为实现上述目的,本发明采取的技术方案为:
一种七带石斑鱼精子超低温保存的方法,将七带石斑鱼的精液与抗冻液按体积比5:1-10:1的比例混合,混合后经过一步平衡,三步降温处理后投入到液氮(-196℃),分装保存;抗冻液由稀释液、二甲基亚砜(DMSO)、蔗糖三部分组成;
其中,稀释液为NaCl 7.5g/L,MgSO4·7H2O 0.1g/L,Na2HPO4·2H2O 0.1g/L,NaHCO3 0.4g/L;12-15%DMSO(二甲基亚砜);添加剂:蔗糖30-35g/L。

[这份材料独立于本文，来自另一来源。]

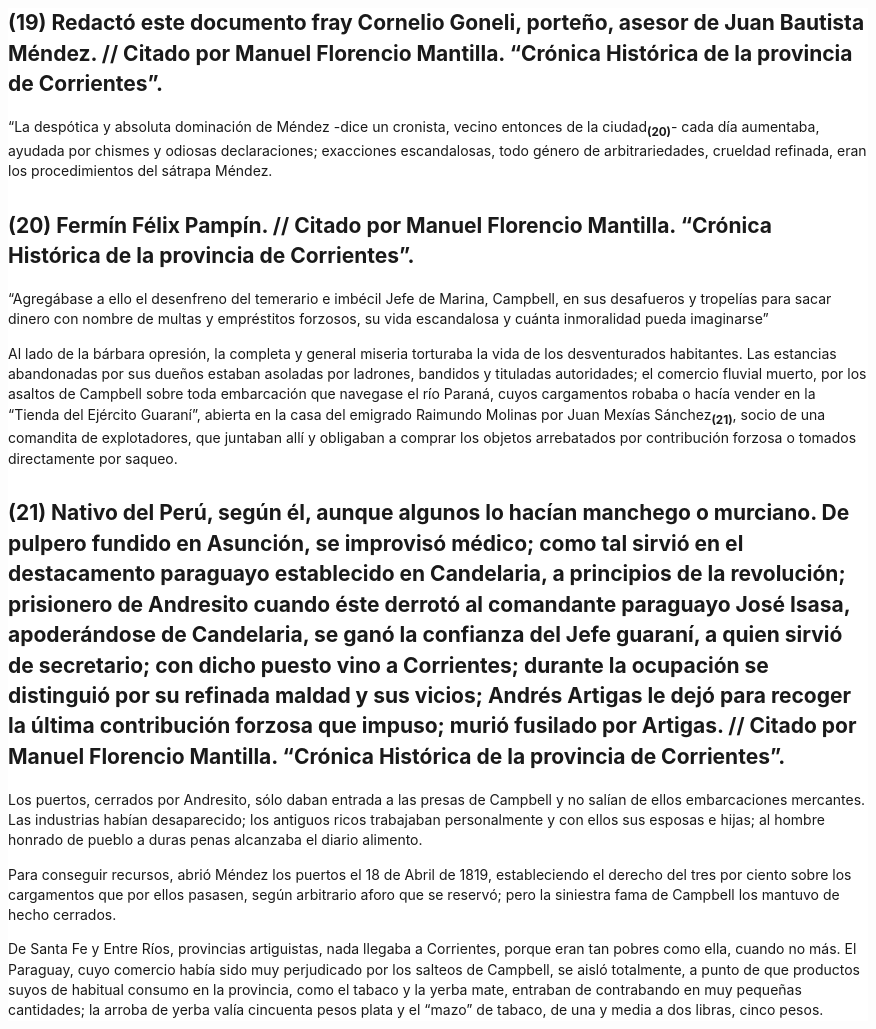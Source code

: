 ## **(19)** Redactó este documento fray Cornelio Goneli, porteño, asesor de Juan Bautista Méndez. // Citado por Manuel Florencio Mantilla. “Crónica Histórica de la provincia de Corrientes”.

“La despótica y absoluta dominación de Méndez -dice un cronista, vecino entonces de la ciudad<sub><strong>(20)</strong></sub>\- cada día aumentaba, ayudada por chismes y odiosas declaraciones; exacciones escandalosas, todo género de arbitrariedades, crueldad refinada, eran los procedimientos del sátrapa Méndez.

## **(20)** Fermín Félix Pampín. // Citado por Manuel Florencio Mantilla. “Crónica Histórica de la provincia de Corrientes”.

“Agregábase a ello el desenfreno del temerario e imbécil Jefe de Marina, Campbell, en sus desafueros y tropelías para sacar dinero con nombre de multas y empréstitos forzosos, su vida escandalosa y cuánta inmoralidad pueda imaginarse”

Al lado de la bárbara opresión, la completa y general miseria torturaba la vida de los desventurados habitantes. Las estancias abandonadas por sus dueños estaban asoladas por ladrones, bandidos y tituladas autoridades; el comercio fluvial muerto, por los asaltos de Campbell sobre toda embarcación que navegase el río Paraná, cuyos cargamentos robaba o hacía vender en la “Tienda del Ejército Guaraní”, abierta en la casa del emigrado Raimundo Molinas por Juan Mexías Sánchez<sub><strong>(21)</strong></sub>, socio de una comandita de explotadores, que juntaban allí y obligaban a comprar los objetos arrebatados por contribución forzosa o tomados directamente por saqueo.

## **(21)** Nativo del Perú, según él, aunque algunos lo hacían manchego o murciano. De pulpero fundido en Asunción, se improvisó médico; como tal sirvió en el destacamento paraguayo establecido en Candelaria, a principios de la revolución; prisionero de Andresito cuando éste derrotó al comandante paraguayo José Isasa, apoderándose de Candelaria, se ganó la confianza del Jefe guaraní, a quien sirvió de secretario; con dicho puesto vino a Corrientes; durante la ocupación se distinguió por su refinada maldad y sus vicios; Andrés Artigas le dejó para recoger la última contribución forzosa que impuso; murió fusilado por Artigas. // Citado por Manuel Florencio Mantilla. “Crónica Histórica de la provincia de Corrientes”.

Los puertos, cerrados por Andresito, sólo daban entrada a las presas de Campbell y no salían de ellos embarcaciones mercantes. Las industrias habían desaparecido; los antiguos ricos trabajaban personalmente y con ellos sus esposas e hijas; al hombre honrado de pueblo a duras penas alcanzaba el diario alimento.

Para conseguir recursos, abrió Méndez los puertos el 18 de Abril de 1819, estableciendo el derecho del tres por ciento sobre los cargamentos que por ellos pasasen, según arbitrario aforo que se reservó; pero la siniestra fama de Campbell los mantuvo de hecho cerrados.

De Santa Fe y Entre Ríos, provincias artiguistas, nada llegaba a Corrientes, porque eran tan pobres como ella, cuando no más. El Paraguay, cuyo comercio había sido muy perjudicado por los salteos de Campbell, se aisló totalmente, a punto de que productos suyos de habitual consumo en la provincia, como el tabaco y la yerba mate, entraban de contrabando en muy pequeñas cantidades; la arroba de yerba valía cincuenta pesos plata y el “mazo” de tabaco, de una y media a dos libras, cinco pesos.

所述七带石斑鱼的精液与抗冻液在碎冰中(0℃)轻轻震荡、充分混匀10-30s,,在0-4℃平衡0.5-1min,然后以-10--12℃/min降温至-80--100℃,然后以-15--20℃/min降温至-150--160℃,然后以-25--30℃/min降温至-150--180℃后投入到液氮(-196℃),分装保存。
所述抗冻液在使用前放置于0℃冰箱中预冷过夜,待用。
所述经抗冻液混合的七带石斑鱼的精液置于0.5ml麦管或者2-5ml的冻存管中。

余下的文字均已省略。